Desde entonces, aquel manifiesto fundacional, ya convertido en lámina tipo Mr. Wonderful descargable, campa a sus anchas por las redes investido de fe pública, convirtiéndose en bálsamo de fierabrás para las doloridas mentes de papás y mamás que tan duro encuentran elegir entre tanto consejo servido como panacea.
Pero, ¿cómo sé qué me dice mi instinto? Lo normal es que alguien nacido a finales del XX tenga mezclados en este cajón, algo de tradición, lo que le quede de intuición, una buena dosis de impulsos generados por la sociedad del consumo, y un puñado de pautas latentes destinadas efectivamentes a la conservación de la especie que pueden activarse en caso de necesidad.
Ese bagaje es único en cada persona, por lo que la primera dificultad que debería salvar la “educación por instinto” es responder a la pregunta: ¿el instinto de quién, de papá o de mamá? Debatir sobre los instintos no es fácil. En realidad, el instinto es indiscutible porque está diseñado para actuar según nos dicta o para reprimirlo, y no para someterlo al juicio de la razón (¿han visto alguna vez a dos gacelas debatiendo sobre si deberían echar a correr dado que el león se está acercando peligrosamente a su cría?). Por eso, para ayudar a los papás a escuchar la voz de su instinto, la autora del manifiesto propone otra máxima: “Lo mejor es lo que a ti te hace sentir mejor”.
Así que, supongamos que extraemos nuestro instinto de esa amalgama, y lo vinculamos a nuestra concepción de placer (aquello que nos hace sentir mejor). ¿Lo tienen?
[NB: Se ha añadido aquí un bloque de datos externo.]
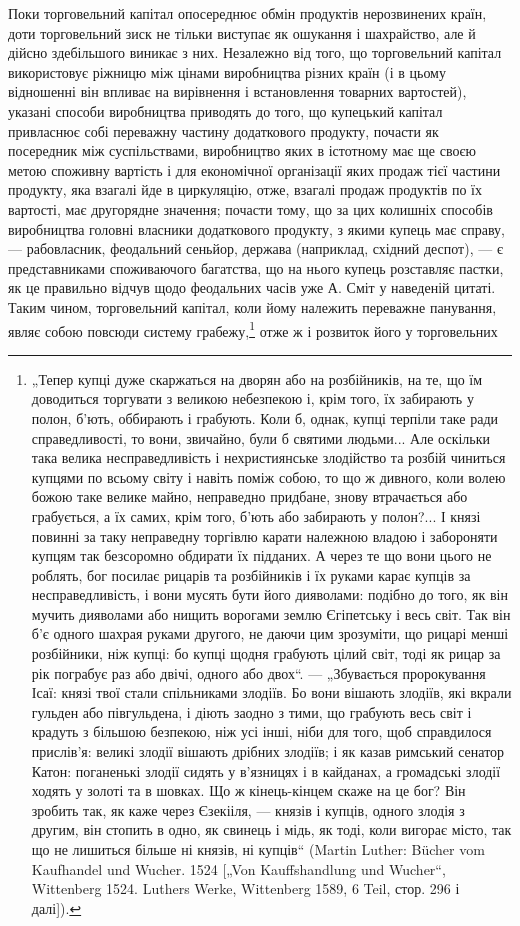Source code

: Поки торговельний капітал опосереднює обмін продуктів
нерозвинених країн, доти торговельний зиск не тільки виступає
як ошукання і шахрайство, але й дійсно здебільшого виникає з них.
Незалежно від того, що торговельний капітал використовує ріжницю
між цінами виробництва різних країн (і в цьому відношенні
він впливає на вирівнення і встановлення товарних вартостей),
указані способи виробництва приводять до того, що
купецький капітал привласнює собі переважну частину додаткового
продукту, почасти як посередник між суспільствами, виробництво
яких в істотному має ще своєю метою споживну вартість
і для економічної організації яких продаж тієї частини продукту,
яка взагалі йде в циркуляцію, отже, взагалі продаж продуктів по
їх вартості, має другорядне значення; почасти тому, що за цих
колишніх способів виробництва головні власники додаткового
продукту, з якими купець має справу, — рабовласник, феодальний
сеньйор, держава (наприклад, східний деспот), — є представниками
споживаючого багатства, що на нього купець розставляє
пастки, як це правильно відчув щодо феодальних часів
уже А. Сміт у наведеній цитаті. Таким чином, торговельний капітал,
коли йому належить переважне панування, являє собою повсюди
систему грабежу,\footnote{
„Тепер купці дуже скаржаться на дворян або на розбійників, на те, що
їм доводиться торгувати з великою небезпекою і, крім того, їх забирають у полон,
б’ють, оббирають і грабують. Коли б, однак, купці терпіли таке ради
справедливості, то вони, звичайно, були б святими людьми... Але оскільки така
велика несправедливість і нехристиянське злодійство та розбій чиниться купцями
по всьому світу і навіть поміж собою, то що ж дивного, коли волею
божою таке велике майно, неправедно придбане, знову втрачається або
грабується, а їх самих, крім того, б’ють або забирають у полон?... І князі
повинні за таку неправедну торгівлю карати належною владою і забороняти
купцям так безсоромно обдирати їх підданих. А через те що вони цього не
роблять, бог посилає рицарів та розбійників і їх руками карає купців за несправедливість,
і вони мусять бути його дияволами: подібно до того, як він мучить
дияволами або нищить ворогами землю Єгіпетську і весь світ. Так він б’є
одного шахрая руками другого, не даючи цим зрозуміти, що рицарі менші
розбійники, ніж купці: бо купці щодня грабують цілий світ, тоді як рицар за рік
пограбує раз або двічі, одного або двох“. — „Збувається пророкування Ісаї:
князі твої стали спільниками злодіїв. Бо вони вішають злодіїв, які вкрали гульден
або півгульдена, і діють заодно з тими, що грабують весь світ і крадуть
з більшою безпекою, ніж усі інші, ніби для того, щоб справдилося прислів’я:
великі злодії вішають дрібних злодіїв; і як казав римський сенатор Катон: поганенькі
злодії сидять у в’язницях і в кайданах, а громадські злодії ходять
у золоті та в шовках. Що ж кінець-кінцем скаже на це бог? Він зробить так,
як каже через Єзекііля, — князів і купців, одного злодія з другим, він стопить
в одно, як свинець і мідь, як тоді, коли вигорає місто, так що не лишиться більше
ні князів, ні купців“ (Martin Luther: Bücher vom Kaufhandel und Wucher. 1524
[„Von Kauffshandlung und Wucher“, Wittenberg 1524. Luthers Werke, Wittenberg
1589, 6 Teil, стор. 296 і далі]).
} отже ж і розвиток його у торговельних
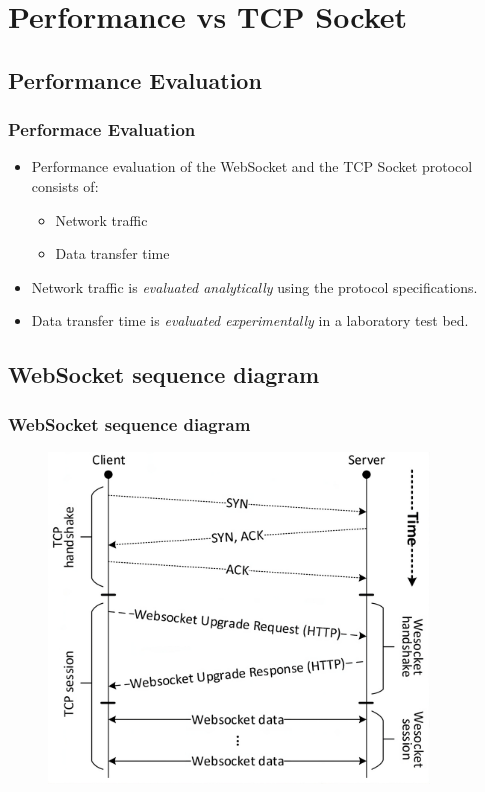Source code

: \documentclass{beamer}
\begin{document}
\section{Performance vs TCP Socket}
\subsection{Performance Evaluation}
\begin{frame}
    \frametitle{Performace Evaluation}
    \begin{itemize}[<+->]
        \item Performance evaluation of the WebSocket and the TCP Socket protocol consists
              of:
              \begin{itemize}[<+->]
                  \item Network traffic
                  \item Data transfer time
              \end{itemize}
        \item Network traffic is \textit{evaluated analytically} using the protocol
              specifications.
        \item Data transfer time is \textit{evaluated experimentally} in a laboratory test
              bed.
    \end{itemize}
\end{frame}

\subsection{WebSocket sequence diagram}
\begin{frame}[label=ws_seq_diag]
    \frametitle{WebSocket sequence diagram}
    \begin{figure}
        \includegraphics[width=0.9\textwidth]{images/websocket_seq_diagram.jpeg}
    \end{figure}
\end{frame}
\end{document}
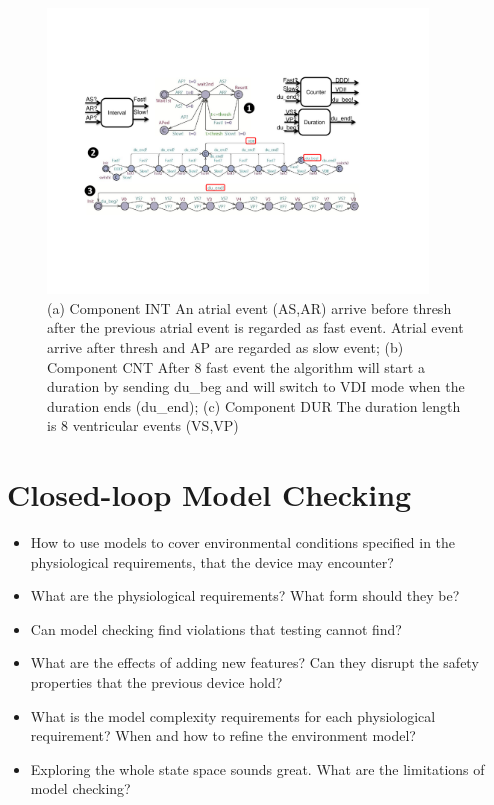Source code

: \begin{figure}
		\centering
		\includegraphics[width=0.9\textwidth]{figs/duration.pdf}
		\vspace{-10pt}
		\caption{\small (a) Component \textsf{INT} An atrial event (\textsf{AS,AR}) arrive before \textsf{thresh} after the previous atrial event is regarded as \textsf{fast} event. Atrial event arrive after \textsf{thresh} and \textsf{AP} are regarded as \textsf{slow} event; (b) Component \textsf{CNT} After 8 \textsf{fast} event the algorithm will start a duration by sending \textsf{du\_beg} and will switch to \textsf{VDI} mode when the duration ends (\textsf{du\_end}); (c) Component \textsf{DUR} The duration length is 8 ventricular events (\textsf{VS,VP})}
		\label{fig:dur_count}
\end{figure} 

\chapter{Closed-loop Model Checking}
\begin{itemize}
	\item How to use models to cover environmental conditions specified in the physiological requirements, that the device may encounter?
            \item What are the physiological requirements? What form should they be?
            \item Can model checking find violations that testing cannot find?
            \item What are the effects of adding new features? Can they disrupt the safety properties that the previous device hold?
            \item What is the model complexity requirements for each physiological requirement? When and how to refine the environment model?
            \item Exploring the whole state space sounds great. What are the limitations of model checking? 
\end{itemize}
A poco que uno se detenga a imaginarse las prácticas educativas que podrían encontrar amparo en esa mezcla de epicureísmo y candidez rosseauniana, se le ponen los pelos de punta.
Porque no es precisamente el instinto lo que nos ha traído hasta este modelo de sociedad, de respeto a las libertades y las diferencias. No es precisamente aquello que mejor hace sentir a los padres lo que ha protegido a millones de niños en el último siglo de las tradiciones y prácticas más execrables. Millones de niñas son conducidas, de la mano de unos padres convencidos de que lo que hacen es lo correcto, hacia el terror de la ablación del clítoris.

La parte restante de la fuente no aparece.